Data world already has provided the data in a refined manner. So, very little left for us on the part of data cleaning. And we can straight way jump into the modeling process.

Below is a glimpse of the data file imported into Power BI. This is the screenshot of the data transformation window of Power BI.

Glimpse of the crop production data
Glimpse of the crop production data

The columns are

  • State_Name” containing different states of India.
  • District_Name” containing state-wise different districts name
  • Crop_Year” has the year of production
  • Season” has the particular season of crop production
  • Crop” is the particular crop name
  • Area_ha” this column contains a total area of under the crop in Hectare
  • Production_tonnes” has a total production of the season in Tonnes

Now this is not a very big table. Still we can reduce its size and create a custom key to further improve the data model.

Creating a custom key

Using a column to create a custom key needs selecting a variable to create a separate table. Let’s select the “District_Name” to create a new table.

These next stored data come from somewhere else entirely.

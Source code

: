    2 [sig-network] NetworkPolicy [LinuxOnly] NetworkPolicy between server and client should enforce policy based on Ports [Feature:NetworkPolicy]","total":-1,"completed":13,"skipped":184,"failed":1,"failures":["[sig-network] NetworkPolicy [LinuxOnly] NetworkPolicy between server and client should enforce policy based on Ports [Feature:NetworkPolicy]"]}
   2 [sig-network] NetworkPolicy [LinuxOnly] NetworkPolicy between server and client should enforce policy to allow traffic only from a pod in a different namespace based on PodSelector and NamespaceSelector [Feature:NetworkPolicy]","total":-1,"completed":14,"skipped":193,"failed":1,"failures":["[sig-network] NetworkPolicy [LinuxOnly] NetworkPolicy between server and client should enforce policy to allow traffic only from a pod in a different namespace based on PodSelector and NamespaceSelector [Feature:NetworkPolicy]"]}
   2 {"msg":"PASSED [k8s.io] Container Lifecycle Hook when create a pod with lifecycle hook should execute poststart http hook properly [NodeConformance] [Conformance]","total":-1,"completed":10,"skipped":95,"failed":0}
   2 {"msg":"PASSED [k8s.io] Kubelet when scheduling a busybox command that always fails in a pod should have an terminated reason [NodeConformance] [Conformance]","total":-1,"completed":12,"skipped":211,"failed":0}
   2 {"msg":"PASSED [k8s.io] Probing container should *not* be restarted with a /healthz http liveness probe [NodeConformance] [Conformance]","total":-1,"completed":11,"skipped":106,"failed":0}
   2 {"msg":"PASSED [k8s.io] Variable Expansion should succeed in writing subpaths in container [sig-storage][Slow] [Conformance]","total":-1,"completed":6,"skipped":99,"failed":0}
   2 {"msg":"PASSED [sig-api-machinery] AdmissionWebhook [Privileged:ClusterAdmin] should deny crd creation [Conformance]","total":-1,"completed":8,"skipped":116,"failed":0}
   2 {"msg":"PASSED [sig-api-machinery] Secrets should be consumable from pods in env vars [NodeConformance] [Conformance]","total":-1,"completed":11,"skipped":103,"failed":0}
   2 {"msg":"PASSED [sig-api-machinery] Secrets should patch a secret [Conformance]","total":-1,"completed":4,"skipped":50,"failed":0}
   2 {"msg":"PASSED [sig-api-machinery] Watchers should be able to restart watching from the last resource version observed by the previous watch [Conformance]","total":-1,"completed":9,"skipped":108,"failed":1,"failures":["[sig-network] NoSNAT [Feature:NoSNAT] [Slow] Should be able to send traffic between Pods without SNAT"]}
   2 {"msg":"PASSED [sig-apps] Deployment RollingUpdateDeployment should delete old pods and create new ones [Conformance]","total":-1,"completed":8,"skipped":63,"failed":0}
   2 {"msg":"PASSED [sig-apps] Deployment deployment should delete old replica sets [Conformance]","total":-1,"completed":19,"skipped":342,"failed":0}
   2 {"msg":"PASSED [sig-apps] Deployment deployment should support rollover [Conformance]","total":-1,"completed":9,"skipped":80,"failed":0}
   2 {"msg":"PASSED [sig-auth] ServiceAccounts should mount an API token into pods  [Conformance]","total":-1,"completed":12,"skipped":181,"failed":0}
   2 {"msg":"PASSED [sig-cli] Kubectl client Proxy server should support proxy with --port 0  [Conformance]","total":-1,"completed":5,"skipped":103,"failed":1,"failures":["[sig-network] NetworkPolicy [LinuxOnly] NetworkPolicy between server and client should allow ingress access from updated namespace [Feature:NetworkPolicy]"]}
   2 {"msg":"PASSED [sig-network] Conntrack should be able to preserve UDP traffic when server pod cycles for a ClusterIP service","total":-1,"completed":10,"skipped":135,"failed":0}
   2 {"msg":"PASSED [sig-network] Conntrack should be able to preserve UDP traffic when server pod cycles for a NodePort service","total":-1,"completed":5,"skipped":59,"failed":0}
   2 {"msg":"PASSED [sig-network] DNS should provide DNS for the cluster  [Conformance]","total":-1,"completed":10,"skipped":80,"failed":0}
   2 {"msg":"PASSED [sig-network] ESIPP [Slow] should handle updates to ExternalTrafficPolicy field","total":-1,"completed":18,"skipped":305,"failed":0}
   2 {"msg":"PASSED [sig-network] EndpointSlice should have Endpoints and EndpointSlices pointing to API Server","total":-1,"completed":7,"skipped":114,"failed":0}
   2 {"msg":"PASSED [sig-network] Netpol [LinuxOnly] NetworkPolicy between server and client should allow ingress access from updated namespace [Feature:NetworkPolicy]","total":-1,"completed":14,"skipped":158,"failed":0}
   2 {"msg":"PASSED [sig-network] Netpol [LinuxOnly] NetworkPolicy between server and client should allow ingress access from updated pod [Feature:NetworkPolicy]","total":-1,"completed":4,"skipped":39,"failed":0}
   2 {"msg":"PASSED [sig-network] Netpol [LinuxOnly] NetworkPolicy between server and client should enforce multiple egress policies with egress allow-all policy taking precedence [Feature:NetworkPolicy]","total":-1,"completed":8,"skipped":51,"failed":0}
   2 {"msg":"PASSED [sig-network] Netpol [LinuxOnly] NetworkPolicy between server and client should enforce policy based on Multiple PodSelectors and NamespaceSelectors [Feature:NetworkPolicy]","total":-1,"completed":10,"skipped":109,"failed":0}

Now, why should I select this column? the answer is easy this column has some redundant values. The same way the “State_Name” also does not have unique values so either of them can be selected.

We will create a separate table with this column where they will be unique with a far lesser number of rows. In this way, these tables will help us data munging, data wrangling and whatever fancy term you want to use 🙂

Trimming the column

The first step is to trim the column to remove any unwanted white spaces from the column. Just select the column in question, right-click and select transform to get the trimming option. See the below image.

Trimming the column
Trimming the column

Removing the blank values

The second most important step is to replace any blank values. Blank values are a real problem in data analytics. Blank values can lead to spurious result as tools generally not capable to handle them. So, we should filter them out carefully in data transformation stage itself.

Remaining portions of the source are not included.